Parlay (Accumulator)
One ticket, multiple picks, one rule: every leg has to win or the whole thing dies.
A parlay, also called an accumulator or “acca,” bundles two or more picks onto a single ticket. Here is the catch that defines it: every leg has to win, or the entire bet is graded a loss. Drop one leg and the whole ticket goes down. The draw is the math. Because each selection’s odds multiply together, the payout balloons with every leg you add, blowing past what those bets would ever return on their own.
You can build a parlay across just about any sport and any bet type. Mix moneylines, point spreads, totals (over/under), even props onto one slip. Most sportsbooks take parlays from as few as two legs up to ten or more, though the ceiling depends on the operator.
Example
Say you fire a three-leg parlay with a $10 stake:
- Leg 1: Kansas City Chiefs moneyline at -150 (decimal odds 1.67)

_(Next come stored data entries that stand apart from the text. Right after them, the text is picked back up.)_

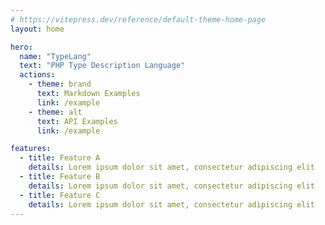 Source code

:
 ```yaml
---
# https://vitepress.dev/reference/default-theme-home-page
layout: home

hero:
  name: "TypeLang"
  text: "PHP Type Description Language"
  actions:
    - theme: brand
      text: Markdown Examples
      link: /example
    - theme: alt
      text: API Examples
      link: /example

features:
  - title: Feature A
    details: Lorem ipsum dolor sit amet, consectetur adipiscing elit
  - title: Feature B
    details: Lorem ipsum dolor sit amet, consectetur adipiscing elit
  - title: Feature C
    details: Lorem ipsum dolor sit amet, consectetur adipiscing elit
---
```


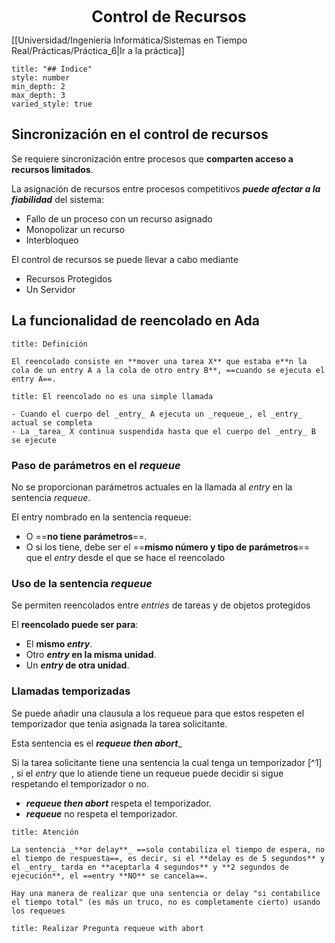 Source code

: <center style="font-weight: bold; font-size: 25 ">Control de Recursos</center>

[[Universidad/Ingeniería Informática/Sistemas en Tiempo Real/Prácticas/Práctica_6|Ir a la práctica]]

```toc
title: "## Índice"
style: number 
min_depth: 2 
max_depth: 3
varied_style: true
```

## Sincronización en el control de recursos

Se requiere sincronización entre procesos que **comparten acceso a recursos limitados**.

La asignación de recursos entre procesos competitivos _**puede afectar a la fiabilidad**_ del sistema:
- Fallo de un proceso con un recurso asignado  
- Monopolizar un recurso  
- Interbloqueo

El control de recursos se puede llevar a cabo mediante
- Recursos Protegidos
- Un Servidor


## La funcionalidad de reencolado en Ada

```ad-info
title: Definición

El reencolado consiste en **mover una tarea X** que estaba e**n la cola de un entry A a la cola de otro entry B**, ==cuando se ejecuta el entry A==.
```

```ad-warning
title: El reencolado no es una simple llamada

- Cuando el cuerpo del _entry_ A ejecuta un _requeue_, el _entry_ actual se completa
- La _tarea_ X continua suspendida hasta que el cuerpo del _entry_ B se ejecute
```

### Paso de parámetros en el _requeue_

No se proporcionan parámetros actuales en la llamada al _entry_ en la sentencia _requeue_.

El entry nombrado en la sentencia requeue:
- O ==**no tiene parámetros**==.
- O si los tiene, debe ser el ==**mismo número y tipo de parámetros**== que el _entry_ desde el que se hace el reencolado

### Uso de la sentencia _requeue_

Se permiten reencolados entre _entries_ de tareas y de objetos protegidos

El **reencolado puede ser para**:
- El **mismo _entry_**.
- Otro **_entry_ en la misma unidad**.
- Un **_entry_ de otra unidad**.

### Llamadas temporizadas

Se puede añadir una clausula a los requeue para que estos respeten el temporizador que tenía asignada la tarea solicitante.

Esta sentencia es el _**requeue then abort**__

Si la tarea solicitante tiene una sentencia la cual tenga un temporizador [^1] , si el _entry_ que lo atiende tiene un requeue puede decidir si sigue respetando el temporizador o no.

- _**requeue then abort**_ respeta el temporizador.
- _**requeue**_ no respeta el temporizador.

```ad-warning
title: Atención

La sentencia _**or delay**_ ==solo contabiliza el tiempo de espera, no el tiempo de respuesta==, es decir, si el **delay es de 5 segundos** y el _entry_ tarda en **aceptarla 4 segundos** y **2 segundos de ejecución**, el ==entry **NO** se cancela==.

Hay una manera de realizar que una sentencia or delay "si contabilice el tiempo total" (es más un truco, no es completamente cierto) usando los requeues
```


```ad-check
title: Realizar Pregunta requeue with abort
```

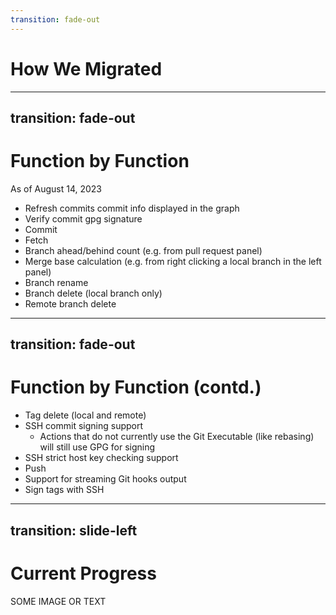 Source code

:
 ```yaml
---
transition: fade-out
---
```


# How We Migrated

---
transition: fade-out
---

# Function by Function

As of August 14, 2023

- Refresh commits commit info displayed in the graph
- Verify commit gpg signature
- Commit
- Fetch
- Branch ahead/behind count (e.g. from pull request panel)
- Merge base calculation (e.g. from right clicking a local branch in the left panel)
- Branch rename
- Branch delete (local branch only)
- Remote branch delete

---
transition: fade-out
---

# Function by Function (contd.)

- Tag delete (local and remote)
- SSH commit signing support
    - Actions that do not currently use the Git Executable (like rebasing) will still use GPG for signing
- SSH strict host key checking support
- Push
- Support for streaming Git hooks output
- Sign tags with SSH

---
transition: slide-left
---

# Current Progress

SOME IMAGE OR TEXT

- Leg 2: Over 45.5 points in the Packers vs. Bears game at -110 (decimal odds 1.91)
- Leg 3: Buffalo Bills -3.5 at -110 (decimal odds 1.91)
Multiply the decimals: 1.67 x 1.91 x 1.91 = 6.09. Your $10 ticket would pay out $60.93, a profit of $50.93. Land all three legs and that full amount is yours. But if the Chiefs win and the over hits while the Bills fail to cover, the whole $10 stake is gone.
Key Points
- All-or-nothing structure: Every leg has to win. One losing pick sinks the entire ticket, no matter how the rest performed.
- Compounding odds create large payouts: Multiplying individual odds across legs sends payouts climbing exponentially with each pick added, which is exactly why parlays lure bettors chasing big returns on small stakes.
- Higher house edge: The payouts look juicy, but parlays carry a steeper built-in house edge than betting each leg straight. Your odds of winning shrink with every leg you tack on.
- Void or pushed legs: If a leg pushes (ties) or gets voided (say, a canceled game), most books pull that leg and recalculate the parlay at reduced odds rather than killing the whole ticket.
- Correlated parlays are often restricted: Books may cap or block parlays where the selections are statistically correlated, since those combos can tilt the expected value toward the bettor.